Rough sleeping in GlasgowGraham Steven, our Partnerships and Communications Manager, recently spent a day with the Simon Community Street team, speaking with people who were sleeping rough or begging. He writes:

I met people such as Mark who was homeless after getting kicked out of his mum’s house. He said he hadn’t eaten for three days. John was begging to feed his drug habit. He said, “It’s not a lifestyle choice. I didn’t say at school I wanted to be homeless or a beggar when I grew up. You feel you can’t be any worse when you’re like this.”

Of the dozens of people I spoke with today, most had accommodation and were begging to feed their drug habit. Amongst those who had been sleeping rough for lengthy periods, they were reluctant to use the Glasgow Winter Night Shelter in case they met someone they were trying to avoid, or simply because they had given up on life.

What you can do

It can be dangerous when we assume we know how to fix someone’s problems. But here are five simple ways you can make a difference based on the conversations I had with people on the streets such as Mark and John.

Pray: Many of the men and women on the streets have multiple and complex needs and feel beyond help. Please pray for spiritual breakthrough. Pray also for the charities and statutory organisations who are trying to prevent people from becoming street homeless, and for those who provide routes out. Join us for our Prayer Walk on 25 April.

Talk: Being homeless can be lonely and leave you feeling invisible. Saying hello and asking someone’s name can make a big difference. The person might ask for a cup of tea. You could give out the ‘Can we help’ cards to connect the person to our services.

Give: People often find their way to our evening Drop-in when they have hit rock bottom. Donating to and fundraising for Glasgow City Mission enables nourishing food to be provided and relationships built at our Drop-in. It also enables our daytime activities to take place which address many of the underlying issues.

Volunteer: If you are good at listening and love people, apply to join our volunteer team. You’ll have the opportunity to show kindness and listen to people who are rough sleeping or in temporary accommodation.

Prevent: Creating strong communities and being a good neighbour could help someone access the help they need before spiralling into homelessness. How could you help your church do more to reach out to those in need?

What else is being done?

Glasgow Winter Night Shelter: We’re the lead partners in this project. It not only provides a safe and warm place to sleep, we also try and connect people to suitable accommodation.

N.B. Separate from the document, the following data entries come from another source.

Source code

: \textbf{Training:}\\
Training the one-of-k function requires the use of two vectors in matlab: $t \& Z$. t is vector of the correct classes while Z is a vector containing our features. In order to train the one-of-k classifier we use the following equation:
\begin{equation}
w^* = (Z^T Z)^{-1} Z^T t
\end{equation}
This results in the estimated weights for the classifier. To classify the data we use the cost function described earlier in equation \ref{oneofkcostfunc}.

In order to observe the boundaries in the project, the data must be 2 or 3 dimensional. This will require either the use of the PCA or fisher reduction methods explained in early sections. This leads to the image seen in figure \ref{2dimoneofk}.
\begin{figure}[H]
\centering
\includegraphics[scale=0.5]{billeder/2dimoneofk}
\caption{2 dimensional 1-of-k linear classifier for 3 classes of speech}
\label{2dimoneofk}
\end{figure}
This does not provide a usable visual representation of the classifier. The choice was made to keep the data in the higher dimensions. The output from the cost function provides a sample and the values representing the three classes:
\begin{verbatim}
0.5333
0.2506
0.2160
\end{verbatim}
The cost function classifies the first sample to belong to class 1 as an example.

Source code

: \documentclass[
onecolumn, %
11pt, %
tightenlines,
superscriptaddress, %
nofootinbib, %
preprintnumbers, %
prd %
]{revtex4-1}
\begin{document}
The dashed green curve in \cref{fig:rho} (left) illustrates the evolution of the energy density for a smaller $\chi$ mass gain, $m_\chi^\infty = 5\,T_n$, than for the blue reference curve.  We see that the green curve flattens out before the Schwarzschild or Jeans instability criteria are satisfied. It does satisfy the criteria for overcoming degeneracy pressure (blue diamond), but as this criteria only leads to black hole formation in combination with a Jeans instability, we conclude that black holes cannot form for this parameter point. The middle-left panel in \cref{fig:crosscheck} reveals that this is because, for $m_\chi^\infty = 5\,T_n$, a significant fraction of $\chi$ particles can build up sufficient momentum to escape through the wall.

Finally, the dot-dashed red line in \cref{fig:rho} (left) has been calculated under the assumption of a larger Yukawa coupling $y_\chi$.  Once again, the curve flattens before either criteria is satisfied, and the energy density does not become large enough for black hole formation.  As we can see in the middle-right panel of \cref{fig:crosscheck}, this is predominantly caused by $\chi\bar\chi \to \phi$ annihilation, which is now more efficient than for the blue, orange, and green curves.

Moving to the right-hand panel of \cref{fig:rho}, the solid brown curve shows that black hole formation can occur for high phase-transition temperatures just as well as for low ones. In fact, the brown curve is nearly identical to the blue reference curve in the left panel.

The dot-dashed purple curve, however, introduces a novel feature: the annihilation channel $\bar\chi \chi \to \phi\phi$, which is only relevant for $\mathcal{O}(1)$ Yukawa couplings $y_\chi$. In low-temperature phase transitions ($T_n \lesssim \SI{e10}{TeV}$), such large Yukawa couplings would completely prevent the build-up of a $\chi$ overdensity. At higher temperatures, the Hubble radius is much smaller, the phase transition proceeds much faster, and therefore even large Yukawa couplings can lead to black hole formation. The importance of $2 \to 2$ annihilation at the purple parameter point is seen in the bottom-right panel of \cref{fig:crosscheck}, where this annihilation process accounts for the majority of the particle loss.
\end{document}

This year staff from the Council’s homelessness services team have been at the night shelter to help people get into the accommodation to which they are entitled.

City Ambition Network (CAN): We’re co-founders in this initiative. CAN ensures homelessness services work for the most vulnerable people who often have very complex needs, and that they receive the support they need to maintain a tenancy.

Simon Community Scotland: This charity has a street team who are out on the streets every day, building relationships with those who are rough sleeping and helping them access support from places such as our city centre project and the Glasgow Winter Night Shelter.

Names in this article have been changed to protect anonymity.